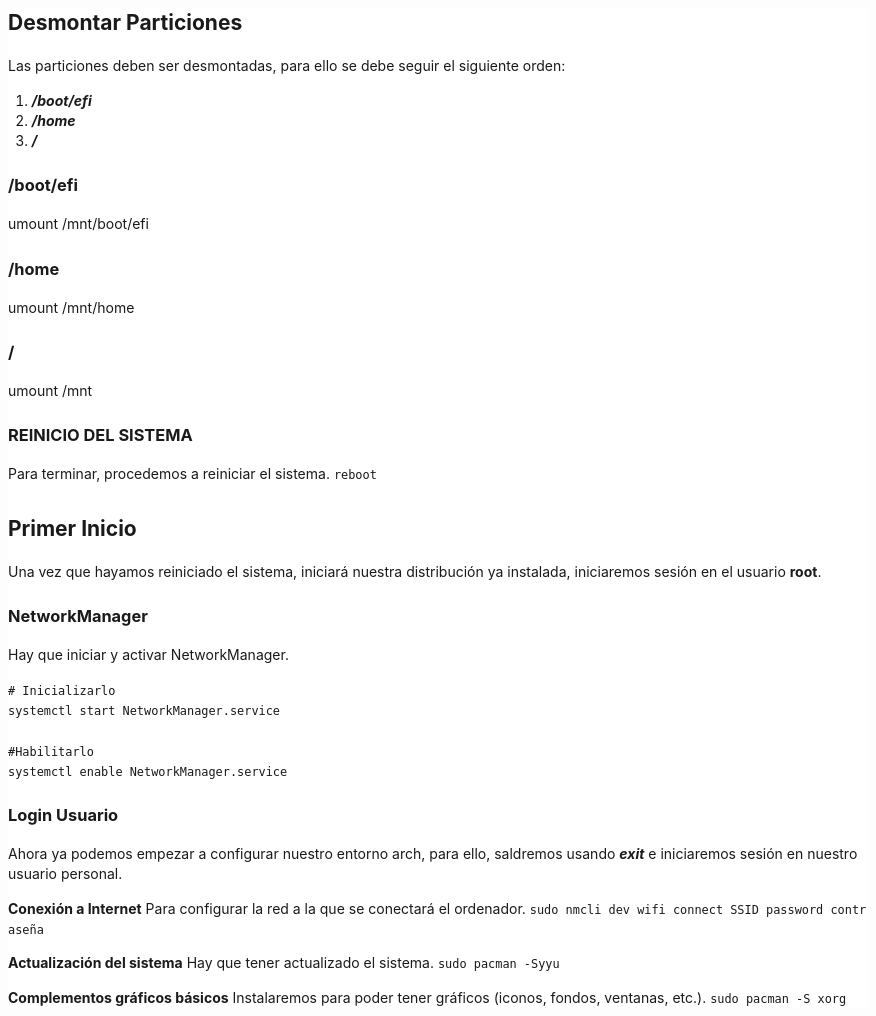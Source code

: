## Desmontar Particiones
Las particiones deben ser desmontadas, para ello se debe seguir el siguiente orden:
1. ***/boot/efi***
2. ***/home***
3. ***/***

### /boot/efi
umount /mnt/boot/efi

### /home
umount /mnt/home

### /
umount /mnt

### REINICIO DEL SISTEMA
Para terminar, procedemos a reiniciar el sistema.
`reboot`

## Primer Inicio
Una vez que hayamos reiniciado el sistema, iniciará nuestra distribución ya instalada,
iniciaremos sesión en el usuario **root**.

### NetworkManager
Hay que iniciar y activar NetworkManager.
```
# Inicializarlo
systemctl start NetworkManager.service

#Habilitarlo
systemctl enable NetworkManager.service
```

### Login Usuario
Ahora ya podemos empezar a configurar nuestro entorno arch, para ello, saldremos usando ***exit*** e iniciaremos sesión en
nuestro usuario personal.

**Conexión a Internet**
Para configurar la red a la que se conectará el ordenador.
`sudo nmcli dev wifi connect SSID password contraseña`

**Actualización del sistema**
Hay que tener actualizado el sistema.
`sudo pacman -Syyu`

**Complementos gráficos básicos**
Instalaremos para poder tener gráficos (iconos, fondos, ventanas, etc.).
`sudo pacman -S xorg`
■ ■ ■ ■ ■ ■ ■
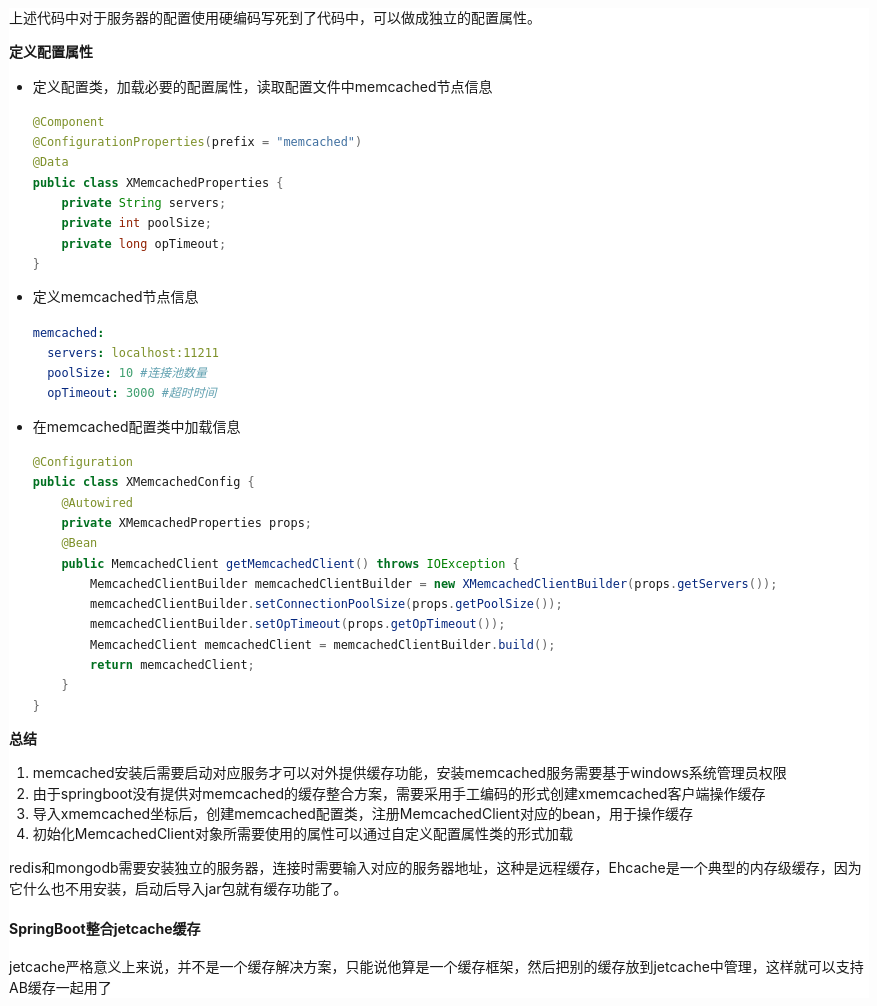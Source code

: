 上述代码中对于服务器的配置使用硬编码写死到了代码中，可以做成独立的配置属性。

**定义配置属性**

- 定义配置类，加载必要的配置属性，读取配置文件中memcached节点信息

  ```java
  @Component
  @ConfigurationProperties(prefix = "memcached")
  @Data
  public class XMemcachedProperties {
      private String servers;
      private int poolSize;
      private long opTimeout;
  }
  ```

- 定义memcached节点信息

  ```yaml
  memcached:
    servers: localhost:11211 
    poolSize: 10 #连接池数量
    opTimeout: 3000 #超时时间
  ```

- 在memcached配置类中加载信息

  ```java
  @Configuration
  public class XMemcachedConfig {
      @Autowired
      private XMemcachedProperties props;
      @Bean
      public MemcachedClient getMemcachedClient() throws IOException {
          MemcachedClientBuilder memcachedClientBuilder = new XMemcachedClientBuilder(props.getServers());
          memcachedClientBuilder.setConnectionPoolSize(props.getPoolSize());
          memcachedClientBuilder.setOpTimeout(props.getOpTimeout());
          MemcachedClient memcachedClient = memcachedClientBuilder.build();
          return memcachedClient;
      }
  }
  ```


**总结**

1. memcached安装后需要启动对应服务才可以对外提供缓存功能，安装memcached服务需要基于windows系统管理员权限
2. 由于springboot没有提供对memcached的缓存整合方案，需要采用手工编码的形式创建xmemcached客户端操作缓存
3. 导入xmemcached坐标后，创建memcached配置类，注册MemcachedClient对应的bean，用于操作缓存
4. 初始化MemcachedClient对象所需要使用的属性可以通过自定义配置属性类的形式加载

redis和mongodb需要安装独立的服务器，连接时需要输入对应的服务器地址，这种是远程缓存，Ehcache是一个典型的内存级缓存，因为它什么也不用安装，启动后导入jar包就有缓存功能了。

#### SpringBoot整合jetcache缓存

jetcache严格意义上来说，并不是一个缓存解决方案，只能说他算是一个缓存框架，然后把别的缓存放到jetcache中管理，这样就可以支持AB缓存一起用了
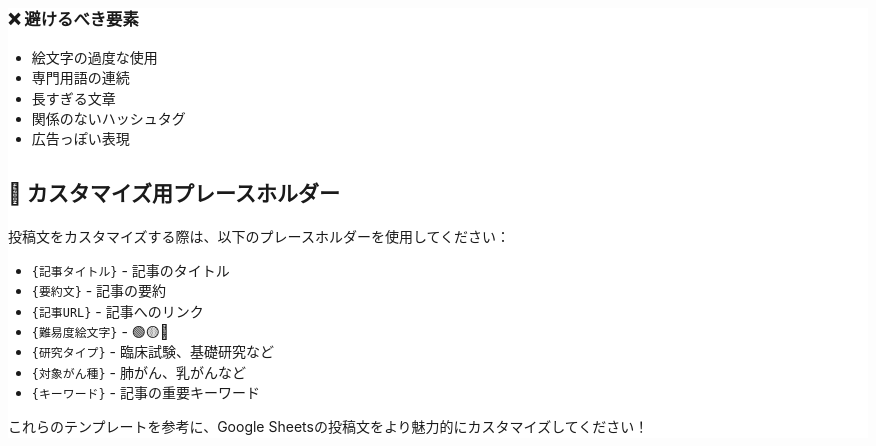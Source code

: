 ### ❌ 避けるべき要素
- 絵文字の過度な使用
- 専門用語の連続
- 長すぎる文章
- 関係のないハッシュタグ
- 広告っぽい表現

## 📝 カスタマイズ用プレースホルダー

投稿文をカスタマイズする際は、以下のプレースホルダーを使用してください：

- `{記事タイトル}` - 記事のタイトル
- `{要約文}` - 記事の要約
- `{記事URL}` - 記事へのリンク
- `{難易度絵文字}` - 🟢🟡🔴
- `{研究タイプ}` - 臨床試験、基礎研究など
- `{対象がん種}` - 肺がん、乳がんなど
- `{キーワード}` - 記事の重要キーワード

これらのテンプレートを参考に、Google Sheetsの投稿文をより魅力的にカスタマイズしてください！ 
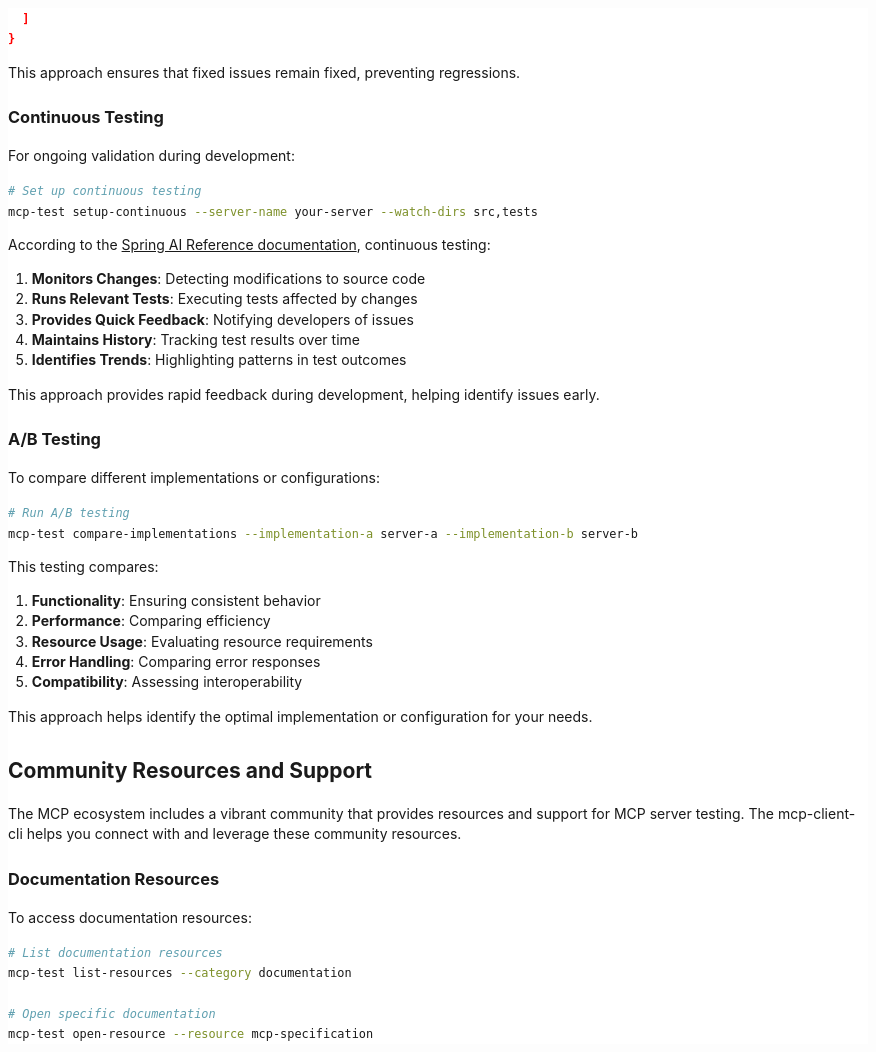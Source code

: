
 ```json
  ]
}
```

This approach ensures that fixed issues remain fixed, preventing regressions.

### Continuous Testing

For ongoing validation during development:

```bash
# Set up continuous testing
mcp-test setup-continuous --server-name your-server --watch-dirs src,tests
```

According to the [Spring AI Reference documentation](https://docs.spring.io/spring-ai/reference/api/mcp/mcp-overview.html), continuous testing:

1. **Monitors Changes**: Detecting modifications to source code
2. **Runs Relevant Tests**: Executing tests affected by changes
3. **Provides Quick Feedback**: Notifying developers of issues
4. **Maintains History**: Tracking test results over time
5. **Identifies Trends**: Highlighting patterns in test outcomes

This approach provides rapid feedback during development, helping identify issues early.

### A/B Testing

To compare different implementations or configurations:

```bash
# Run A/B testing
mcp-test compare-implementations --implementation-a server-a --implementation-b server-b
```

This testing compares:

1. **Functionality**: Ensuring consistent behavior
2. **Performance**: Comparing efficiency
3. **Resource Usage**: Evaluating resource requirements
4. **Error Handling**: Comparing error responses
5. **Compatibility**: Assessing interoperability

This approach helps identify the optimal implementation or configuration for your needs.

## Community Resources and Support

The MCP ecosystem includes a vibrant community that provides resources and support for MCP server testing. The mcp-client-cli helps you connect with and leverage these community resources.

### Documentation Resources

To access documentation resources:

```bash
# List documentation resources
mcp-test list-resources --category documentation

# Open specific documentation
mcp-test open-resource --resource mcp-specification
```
■ ■ ■ ■ ■ ■ ■
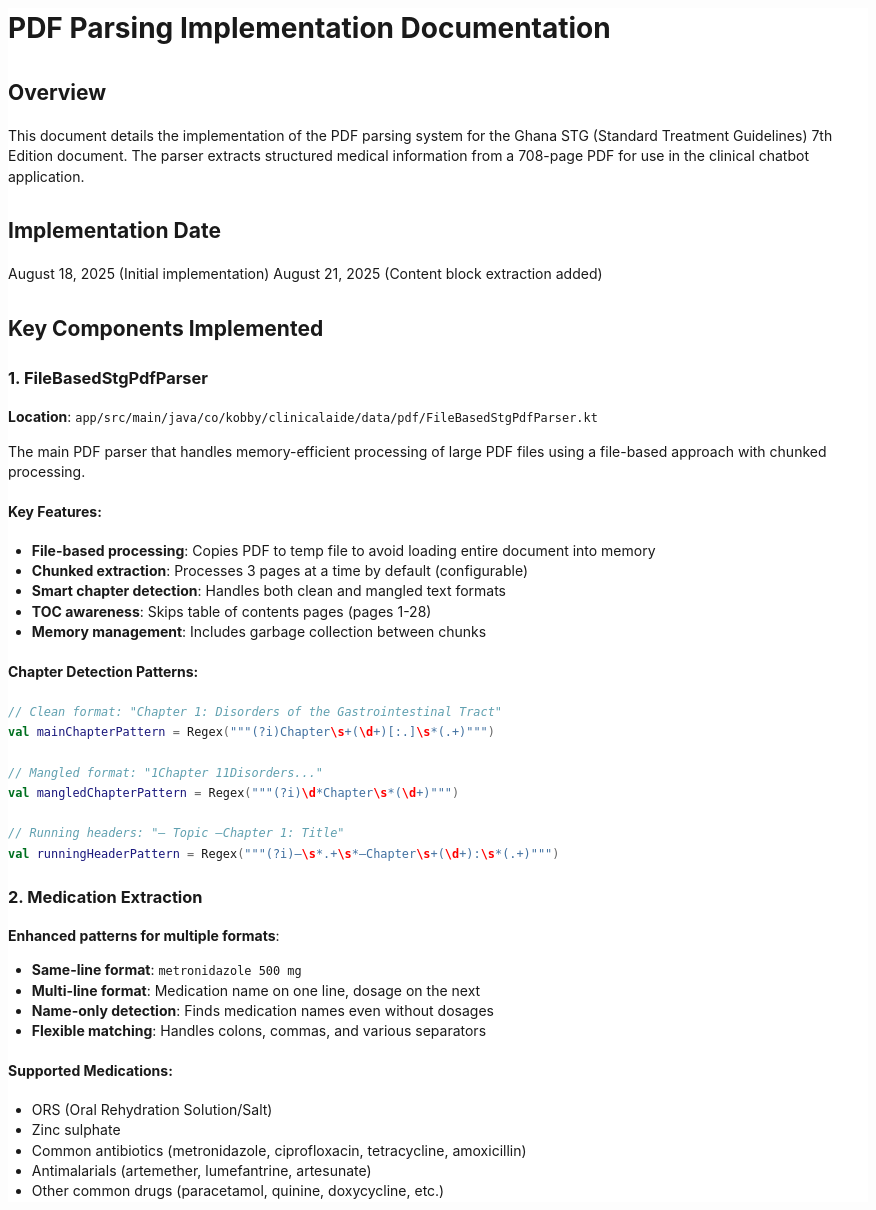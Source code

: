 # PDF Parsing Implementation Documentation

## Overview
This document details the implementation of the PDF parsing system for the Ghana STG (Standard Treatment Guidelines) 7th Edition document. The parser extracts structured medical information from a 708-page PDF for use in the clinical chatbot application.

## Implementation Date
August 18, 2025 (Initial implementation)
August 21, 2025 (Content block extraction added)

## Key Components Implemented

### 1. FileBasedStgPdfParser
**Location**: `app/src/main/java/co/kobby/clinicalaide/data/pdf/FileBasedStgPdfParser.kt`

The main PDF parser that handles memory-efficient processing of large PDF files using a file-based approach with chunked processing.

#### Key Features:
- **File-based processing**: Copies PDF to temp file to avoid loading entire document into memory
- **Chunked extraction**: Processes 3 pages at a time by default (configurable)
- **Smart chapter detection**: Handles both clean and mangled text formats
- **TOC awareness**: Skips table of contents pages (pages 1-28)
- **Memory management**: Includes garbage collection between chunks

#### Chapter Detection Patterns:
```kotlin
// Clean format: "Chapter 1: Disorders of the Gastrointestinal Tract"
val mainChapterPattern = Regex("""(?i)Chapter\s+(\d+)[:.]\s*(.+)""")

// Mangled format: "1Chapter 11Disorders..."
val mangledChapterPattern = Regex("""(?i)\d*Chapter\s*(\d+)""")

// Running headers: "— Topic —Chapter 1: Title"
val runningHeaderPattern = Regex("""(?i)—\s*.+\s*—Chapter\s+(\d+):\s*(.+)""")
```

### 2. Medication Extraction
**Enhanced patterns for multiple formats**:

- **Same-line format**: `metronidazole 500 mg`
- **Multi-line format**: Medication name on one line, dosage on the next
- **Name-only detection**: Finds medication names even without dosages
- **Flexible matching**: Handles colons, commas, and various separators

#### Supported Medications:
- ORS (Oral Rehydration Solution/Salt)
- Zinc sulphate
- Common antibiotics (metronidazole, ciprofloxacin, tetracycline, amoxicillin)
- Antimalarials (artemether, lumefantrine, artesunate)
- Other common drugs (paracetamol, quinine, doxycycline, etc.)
■ ■ ■ ■ ■ ■ ■
▶ What is expected
Your answer should be the number of lines in the records that contain the word "implementations", with nothing added.

▶ Output of the exercise
2